Keywords: Estonian literature, transition period, 1990s, aesthetic democracy, literary norm, language politics
Peeter Sauter’s novel “Indigo” was at the time of its publication in 1990 intuitively perceived (the core example is given here by the literary critic Maimu Berg) as a profound analysis of an individual, of a certain era or some phenomenon. This article opens up on these intuitions, taking special interest in the third part – Sauter’s writing as a symptom of a certain phenomenon in literary discourse that was not yet clearly distinguishable at the time. That phenomenon was the rapid change in literature’s public position in the 1990s, which is here described in terms of the proliferation of a democratic concept of literature. During this process a new, individual literary norm emerged according to which literature is the space of (maybe even radical) freedom: a new kind of “institution” which allows one to say anything, in any way, and which in Sauter’s case manifests itself most prominently in the disputes over obscene language.

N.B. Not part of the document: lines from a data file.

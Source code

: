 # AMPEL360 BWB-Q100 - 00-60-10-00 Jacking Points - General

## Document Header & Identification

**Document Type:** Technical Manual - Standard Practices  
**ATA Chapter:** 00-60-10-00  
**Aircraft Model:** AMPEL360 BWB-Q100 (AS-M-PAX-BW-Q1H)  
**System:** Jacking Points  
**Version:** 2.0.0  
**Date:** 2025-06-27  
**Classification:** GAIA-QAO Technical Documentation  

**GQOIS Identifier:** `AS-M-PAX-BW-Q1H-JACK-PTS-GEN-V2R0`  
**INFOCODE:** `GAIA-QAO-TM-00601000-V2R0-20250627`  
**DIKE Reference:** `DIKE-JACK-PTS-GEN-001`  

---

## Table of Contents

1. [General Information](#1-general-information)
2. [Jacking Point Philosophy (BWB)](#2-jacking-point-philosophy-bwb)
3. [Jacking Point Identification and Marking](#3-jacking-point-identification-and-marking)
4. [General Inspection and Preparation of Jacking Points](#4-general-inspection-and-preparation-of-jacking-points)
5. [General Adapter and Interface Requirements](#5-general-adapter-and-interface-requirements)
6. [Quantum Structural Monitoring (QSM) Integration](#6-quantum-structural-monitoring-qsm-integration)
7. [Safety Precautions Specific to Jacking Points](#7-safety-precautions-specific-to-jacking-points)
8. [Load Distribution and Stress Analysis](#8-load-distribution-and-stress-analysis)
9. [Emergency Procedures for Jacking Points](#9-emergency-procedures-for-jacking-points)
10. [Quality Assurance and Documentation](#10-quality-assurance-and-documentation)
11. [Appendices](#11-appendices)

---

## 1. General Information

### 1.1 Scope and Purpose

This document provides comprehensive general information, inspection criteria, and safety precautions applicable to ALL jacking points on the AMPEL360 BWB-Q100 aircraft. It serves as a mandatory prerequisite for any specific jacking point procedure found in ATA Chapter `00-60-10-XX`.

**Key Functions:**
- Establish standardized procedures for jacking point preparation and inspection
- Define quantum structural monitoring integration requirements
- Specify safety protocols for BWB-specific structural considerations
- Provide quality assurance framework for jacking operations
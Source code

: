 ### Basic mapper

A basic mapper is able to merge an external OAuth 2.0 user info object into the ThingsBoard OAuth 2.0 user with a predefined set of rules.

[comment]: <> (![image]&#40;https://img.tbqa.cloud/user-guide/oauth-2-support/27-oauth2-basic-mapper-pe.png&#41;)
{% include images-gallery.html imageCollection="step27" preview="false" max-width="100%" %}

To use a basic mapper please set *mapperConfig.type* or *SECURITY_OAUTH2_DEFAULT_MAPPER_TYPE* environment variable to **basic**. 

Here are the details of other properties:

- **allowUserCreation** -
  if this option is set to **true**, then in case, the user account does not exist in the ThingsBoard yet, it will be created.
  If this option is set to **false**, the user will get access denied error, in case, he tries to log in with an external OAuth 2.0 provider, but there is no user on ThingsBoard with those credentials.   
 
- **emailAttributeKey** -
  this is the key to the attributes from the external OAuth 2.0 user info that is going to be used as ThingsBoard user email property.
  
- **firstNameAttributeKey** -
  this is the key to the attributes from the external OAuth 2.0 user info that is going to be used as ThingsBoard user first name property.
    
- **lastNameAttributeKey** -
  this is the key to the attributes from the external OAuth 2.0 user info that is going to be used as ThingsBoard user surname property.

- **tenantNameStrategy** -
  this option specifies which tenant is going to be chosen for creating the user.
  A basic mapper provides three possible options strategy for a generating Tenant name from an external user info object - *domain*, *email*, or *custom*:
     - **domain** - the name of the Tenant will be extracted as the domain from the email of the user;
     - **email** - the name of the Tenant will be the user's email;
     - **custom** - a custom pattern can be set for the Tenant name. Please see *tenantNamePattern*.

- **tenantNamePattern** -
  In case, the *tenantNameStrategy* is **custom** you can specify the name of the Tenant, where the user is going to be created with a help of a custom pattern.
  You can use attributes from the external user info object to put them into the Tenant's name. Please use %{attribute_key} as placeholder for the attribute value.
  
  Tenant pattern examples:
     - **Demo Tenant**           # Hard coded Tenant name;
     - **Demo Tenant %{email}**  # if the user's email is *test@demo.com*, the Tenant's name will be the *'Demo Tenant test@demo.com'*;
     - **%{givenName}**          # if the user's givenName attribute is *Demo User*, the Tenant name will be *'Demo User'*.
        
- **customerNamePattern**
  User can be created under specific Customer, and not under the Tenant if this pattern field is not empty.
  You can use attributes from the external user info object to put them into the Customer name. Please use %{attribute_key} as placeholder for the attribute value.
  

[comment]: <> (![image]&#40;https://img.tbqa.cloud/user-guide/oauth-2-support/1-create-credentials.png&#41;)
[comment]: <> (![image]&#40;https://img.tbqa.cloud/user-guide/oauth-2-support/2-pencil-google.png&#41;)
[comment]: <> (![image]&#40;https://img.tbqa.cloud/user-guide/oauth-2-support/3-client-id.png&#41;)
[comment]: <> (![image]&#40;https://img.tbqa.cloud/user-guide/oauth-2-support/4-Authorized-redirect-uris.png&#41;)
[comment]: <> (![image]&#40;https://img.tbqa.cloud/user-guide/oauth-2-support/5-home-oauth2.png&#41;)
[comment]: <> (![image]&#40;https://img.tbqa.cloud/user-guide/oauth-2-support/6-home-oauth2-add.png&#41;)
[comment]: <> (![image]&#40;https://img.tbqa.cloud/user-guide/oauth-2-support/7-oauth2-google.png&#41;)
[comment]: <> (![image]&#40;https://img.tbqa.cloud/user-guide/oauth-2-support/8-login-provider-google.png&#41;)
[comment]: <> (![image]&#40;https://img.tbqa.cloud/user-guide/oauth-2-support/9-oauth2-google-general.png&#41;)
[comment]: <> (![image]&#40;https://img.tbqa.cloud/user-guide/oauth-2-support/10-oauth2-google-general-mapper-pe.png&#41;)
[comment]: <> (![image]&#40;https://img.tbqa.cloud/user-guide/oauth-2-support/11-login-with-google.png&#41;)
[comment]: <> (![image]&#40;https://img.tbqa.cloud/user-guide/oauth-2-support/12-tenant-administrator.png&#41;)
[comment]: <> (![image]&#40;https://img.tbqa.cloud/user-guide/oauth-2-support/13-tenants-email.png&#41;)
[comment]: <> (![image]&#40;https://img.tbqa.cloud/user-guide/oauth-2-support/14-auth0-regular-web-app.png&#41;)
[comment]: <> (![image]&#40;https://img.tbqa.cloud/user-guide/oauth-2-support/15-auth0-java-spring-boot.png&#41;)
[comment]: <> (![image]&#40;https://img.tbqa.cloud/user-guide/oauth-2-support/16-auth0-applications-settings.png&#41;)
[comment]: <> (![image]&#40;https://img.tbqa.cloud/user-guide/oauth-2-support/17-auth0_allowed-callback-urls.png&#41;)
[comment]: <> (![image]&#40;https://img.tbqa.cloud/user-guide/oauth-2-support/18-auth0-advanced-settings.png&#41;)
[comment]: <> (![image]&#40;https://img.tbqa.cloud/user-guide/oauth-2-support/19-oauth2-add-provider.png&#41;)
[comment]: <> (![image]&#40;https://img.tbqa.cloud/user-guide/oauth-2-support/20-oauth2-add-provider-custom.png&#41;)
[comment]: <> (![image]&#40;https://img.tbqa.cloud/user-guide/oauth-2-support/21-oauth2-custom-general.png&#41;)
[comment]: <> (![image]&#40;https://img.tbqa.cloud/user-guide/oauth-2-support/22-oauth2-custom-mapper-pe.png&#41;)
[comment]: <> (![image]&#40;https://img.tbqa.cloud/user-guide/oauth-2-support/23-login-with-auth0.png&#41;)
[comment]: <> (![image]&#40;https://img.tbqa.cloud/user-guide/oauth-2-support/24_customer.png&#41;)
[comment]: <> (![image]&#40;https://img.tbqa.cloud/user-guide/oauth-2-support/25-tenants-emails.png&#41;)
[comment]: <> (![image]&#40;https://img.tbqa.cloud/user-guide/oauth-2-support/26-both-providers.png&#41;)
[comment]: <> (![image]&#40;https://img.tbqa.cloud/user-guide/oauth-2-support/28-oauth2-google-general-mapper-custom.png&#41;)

In this process of “democratization” of the literary field – where in the instance of evaluating the texts there occurs a shift from institution to reader – it is interesting to observe how attacks on aesthetic innovations become at times interpreted as attacks on newly gained political freedoms and vice versa, so that the notion of aesthetic democracy becomes indistinguishable from the notion of democracy in its juridico-political meaning. However, our ability to properly navigate between these different senses of democracy makes it possible to determine what is really at stake in these literary discussions – which are nothing less than a public struggle for meaning – during these abrupt changes.